--- WORK INSTRUCTIONS ---
Take from the material every line containing the string "Please" and copy it.

---------- ENTRIES PROVIDED ----------

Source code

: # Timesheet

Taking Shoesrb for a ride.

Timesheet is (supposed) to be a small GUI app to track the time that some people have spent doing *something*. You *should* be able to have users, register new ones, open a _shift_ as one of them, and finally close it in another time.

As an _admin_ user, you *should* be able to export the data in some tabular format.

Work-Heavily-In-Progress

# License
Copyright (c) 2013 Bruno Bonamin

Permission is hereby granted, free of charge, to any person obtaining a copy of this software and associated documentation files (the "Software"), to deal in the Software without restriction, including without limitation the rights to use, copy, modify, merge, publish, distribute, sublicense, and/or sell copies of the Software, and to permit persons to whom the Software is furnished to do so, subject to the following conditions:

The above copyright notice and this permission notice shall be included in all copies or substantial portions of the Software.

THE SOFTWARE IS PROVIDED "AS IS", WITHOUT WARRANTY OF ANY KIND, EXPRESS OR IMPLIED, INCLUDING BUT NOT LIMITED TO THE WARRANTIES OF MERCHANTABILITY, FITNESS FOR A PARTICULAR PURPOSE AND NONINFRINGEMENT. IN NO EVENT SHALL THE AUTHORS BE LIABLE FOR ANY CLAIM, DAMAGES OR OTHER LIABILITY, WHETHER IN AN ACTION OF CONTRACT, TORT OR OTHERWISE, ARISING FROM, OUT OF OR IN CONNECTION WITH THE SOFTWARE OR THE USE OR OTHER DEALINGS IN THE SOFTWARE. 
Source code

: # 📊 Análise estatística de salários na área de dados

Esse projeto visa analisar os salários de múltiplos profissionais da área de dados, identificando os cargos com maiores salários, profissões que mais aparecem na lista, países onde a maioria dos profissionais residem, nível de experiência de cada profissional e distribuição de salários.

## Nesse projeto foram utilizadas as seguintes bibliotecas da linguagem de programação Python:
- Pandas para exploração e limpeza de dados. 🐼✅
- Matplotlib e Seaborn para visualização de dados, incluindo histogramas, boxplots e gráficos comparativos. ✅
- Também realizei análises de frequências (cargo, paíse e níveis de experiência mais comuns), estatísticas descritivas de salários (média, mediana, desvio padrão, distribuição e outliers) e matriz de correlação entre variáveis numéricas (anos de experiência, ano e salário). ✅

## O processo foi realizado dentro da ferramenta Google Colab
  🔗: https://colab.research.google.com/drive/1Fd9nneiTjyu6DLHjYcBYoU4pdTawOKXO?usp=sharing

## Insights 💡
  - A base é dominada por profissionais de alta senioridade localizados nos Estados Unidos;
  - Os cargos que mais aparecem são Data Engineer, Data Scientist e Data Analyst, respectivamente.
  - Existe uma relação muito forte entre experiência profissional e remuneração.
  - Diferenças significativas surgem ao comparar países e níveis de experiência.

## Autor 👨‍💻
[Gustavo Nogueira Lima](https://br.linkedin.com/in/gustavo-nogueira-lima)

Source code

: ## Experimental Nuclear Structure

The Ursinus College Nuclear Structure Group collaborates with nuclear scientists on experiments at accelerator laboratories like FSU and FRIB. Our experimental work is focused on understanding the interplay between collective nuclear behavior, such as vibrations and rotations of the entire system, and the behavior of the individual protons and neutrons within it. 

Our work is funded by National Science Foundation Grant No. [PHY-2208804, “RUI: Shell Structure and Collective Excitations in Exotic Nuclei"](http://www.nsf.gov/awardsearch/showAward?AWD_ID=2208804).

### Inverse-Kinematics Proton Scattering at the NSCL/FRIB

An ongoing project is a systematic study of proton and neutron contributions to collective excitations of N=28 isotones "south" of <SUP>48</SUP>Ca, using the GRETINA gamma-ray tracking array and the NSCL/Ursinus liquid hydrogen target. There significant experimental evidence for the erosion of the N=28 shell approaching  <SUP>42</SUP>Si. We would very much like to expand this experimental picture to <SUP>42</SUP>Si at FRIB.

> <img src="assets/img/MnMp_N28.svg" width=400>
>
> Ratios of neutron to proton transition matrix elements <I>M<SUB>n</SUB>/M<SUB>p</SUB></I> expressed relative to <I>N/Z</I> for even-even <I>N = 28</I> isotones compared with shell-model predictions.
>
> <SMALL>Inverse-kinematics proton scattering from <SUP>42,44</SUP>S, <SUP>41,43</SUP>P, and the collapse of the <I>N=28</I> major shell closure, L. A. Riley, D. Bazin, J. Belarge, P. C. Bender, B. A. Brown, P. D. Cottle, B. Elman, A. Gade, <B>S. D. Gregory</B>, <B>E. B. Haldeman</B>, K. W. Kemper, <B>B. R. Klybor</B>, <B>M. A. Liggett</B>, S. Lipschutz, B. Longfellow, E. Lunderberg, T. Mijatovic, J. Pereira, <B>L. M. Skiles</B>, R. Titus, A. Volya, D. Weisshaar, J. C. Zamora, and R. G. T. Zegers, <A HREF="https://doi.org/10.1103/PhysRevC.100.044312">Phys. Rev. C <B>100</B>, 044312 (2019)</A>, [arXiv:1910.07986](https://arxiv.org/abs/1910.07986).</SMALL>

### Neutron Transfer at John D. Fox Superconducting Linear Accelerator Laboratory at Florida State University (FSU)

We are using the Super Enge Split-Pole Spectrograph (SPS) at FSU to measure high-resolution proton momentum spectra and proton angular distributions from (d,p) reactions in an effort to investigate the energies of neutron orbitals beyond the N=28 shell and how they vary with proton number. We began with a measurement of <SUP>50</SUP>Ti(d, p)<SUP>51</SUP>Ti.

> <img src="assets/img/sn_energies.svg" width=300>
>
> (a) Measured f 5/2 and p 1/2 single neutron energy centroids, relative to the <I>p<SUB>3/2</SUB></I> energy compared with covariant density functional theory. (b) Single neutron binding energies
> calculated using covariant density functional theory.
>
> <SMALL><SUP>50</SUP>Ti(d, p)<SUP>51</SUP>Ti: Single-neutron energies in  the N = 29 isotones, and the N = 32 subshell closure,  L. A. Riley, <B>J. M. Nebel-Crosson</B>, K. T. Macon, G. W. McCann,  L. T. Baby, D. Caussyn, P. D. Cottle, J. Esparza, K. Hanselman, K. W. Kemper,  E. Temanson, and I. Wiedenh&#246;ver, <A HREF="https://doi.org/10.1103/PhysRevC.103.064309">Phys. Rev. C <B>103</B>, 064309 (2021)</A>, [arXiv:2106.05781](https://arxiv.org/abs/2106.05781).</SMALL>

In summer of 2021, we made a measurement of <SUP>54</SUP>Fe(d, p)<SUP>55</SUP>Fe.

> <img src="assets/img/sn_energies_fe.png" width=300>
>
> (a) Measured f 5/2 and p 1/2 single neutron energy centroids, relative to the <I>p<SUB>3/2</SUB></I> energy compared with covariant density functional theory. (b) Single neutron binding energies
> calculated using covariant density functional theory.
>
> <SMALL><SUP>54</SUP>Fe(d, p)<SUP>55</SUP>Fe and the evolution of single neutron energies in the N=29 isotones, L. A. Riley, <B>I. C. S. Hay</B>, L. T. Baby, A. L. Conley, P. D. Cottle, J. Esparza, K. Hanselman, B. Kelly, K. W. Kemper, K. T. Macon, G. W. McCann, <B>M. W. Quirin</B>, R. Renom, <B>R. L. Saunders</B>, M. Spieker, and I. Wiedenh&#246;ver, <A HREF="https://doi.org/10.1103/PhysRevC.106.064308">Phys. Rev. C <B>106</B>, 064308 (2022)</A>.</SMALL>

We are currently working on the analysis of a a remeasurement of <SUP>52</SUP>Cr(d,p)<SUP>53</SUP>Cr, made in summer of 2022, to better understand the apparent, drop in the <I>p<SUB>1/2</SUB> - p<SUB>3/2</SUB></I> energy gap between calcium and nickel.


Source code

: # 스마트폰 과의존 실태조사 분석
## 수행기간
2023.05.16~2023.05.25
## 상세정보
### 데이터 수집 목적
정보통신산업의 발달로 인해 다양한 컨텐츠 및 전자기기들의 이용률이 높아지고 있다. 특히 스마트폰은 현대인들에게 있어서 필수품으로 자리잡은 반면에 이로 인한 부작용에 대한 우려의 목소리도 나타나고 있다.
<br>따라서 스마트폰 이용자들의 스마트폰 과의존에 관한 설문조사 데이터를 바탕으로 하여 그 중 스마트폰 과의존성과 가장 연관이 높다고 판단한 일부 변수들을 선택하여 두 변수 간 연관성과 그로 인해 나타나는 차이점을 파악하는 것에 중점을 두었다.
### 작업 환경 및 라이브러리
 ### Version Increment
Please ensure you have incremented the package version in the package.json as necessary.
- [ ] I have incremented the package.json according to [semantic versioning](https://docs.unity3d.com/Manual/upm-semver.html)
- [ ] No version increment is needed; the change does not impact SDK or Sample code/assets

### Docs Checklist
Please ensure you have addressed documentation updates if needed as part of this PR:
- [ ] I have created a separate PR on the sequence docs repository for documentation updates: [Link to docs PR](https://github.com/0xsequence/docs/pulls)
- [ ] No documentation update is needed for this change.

----------

--- EXERCISE RESPONSE ---
Please ensure you have incremented the package version in the package.json as necessary.
Please ensure you have addressed documentation updates if needed as part of this PR:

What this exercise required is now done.